My father was a huge Patton fan. He once told me that Patton practiced his brave face in the mirror to show bravery and strength in the line of enemies, so I often like to think of non-verbal behavior like a student’s subconscious mirror. Although I am seeing a variety of actions and behaviors, what feelings or train of subconscious thoughts led them to get there?
The road to understanding or deciphering non-verbal behavior is certainly culturally specific, but it doesn’t have to be specific to a culture. As I have said before, it often is their version of normal, which in this case is their own created culture. There is no ideal set of non-verbal behaviors that are universally acceptable or desired.
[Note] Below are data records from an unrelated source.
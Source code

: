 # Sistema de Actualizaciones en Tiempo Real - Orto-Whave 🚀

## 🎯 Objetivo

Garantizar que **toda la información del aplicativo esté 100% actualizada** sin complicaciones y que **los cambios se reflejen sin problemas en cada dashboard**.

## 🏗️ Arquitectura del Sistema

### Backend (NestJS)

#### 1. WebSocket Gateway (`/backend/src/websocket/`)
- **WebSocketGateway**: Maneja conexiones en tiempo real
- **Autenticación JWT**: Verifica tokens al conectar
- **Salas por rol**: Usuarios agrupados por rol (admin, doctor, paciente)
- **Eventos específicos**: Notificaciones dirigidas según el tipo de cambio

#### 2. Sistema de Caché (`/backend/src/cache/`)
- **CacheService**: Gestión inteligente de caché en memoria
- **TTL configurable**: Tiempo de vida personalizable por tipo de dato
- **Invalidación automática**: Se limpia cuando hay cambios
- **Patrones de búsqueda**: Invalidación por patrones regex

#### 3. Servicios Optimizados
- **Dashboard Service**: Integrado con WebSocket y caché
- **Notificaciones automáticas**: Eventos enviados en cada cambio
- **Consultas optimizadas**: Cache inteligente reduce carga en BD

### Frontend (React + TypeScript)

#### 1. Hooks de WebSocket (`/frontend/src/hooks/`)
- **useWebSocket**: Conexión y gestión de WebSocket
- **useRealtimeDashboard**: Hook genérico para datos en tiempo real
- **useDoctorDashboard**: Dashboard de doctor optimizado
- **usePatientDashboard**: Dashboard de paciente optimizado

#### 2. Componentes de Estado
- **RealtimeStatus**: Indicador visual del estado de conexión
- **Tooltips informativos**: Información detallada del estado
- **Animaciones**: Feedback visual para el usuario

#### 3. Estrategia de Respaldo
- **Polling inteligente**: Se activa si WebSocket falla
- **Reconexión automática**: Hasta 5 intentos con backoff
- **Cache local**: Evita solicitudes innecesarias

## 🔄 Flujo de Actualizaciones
What we want, what anyone wants for their children, is to be understood , both verbally and emotionally. Enter the world of social emotional learning. If we learn to strengthen our thoughts of how we learn and how we feel, like any good muscle needing to grow stronger, than aren’t we creating a face that is more reflective of what we are feeling?
I am sure Patton wasn’t always feeling brave and gallant when he woke up everyone, but I know that children aren’t fine every single time they respond to an adult’s question. Isn’t it time we allow them opportunities to strengthen these muscles?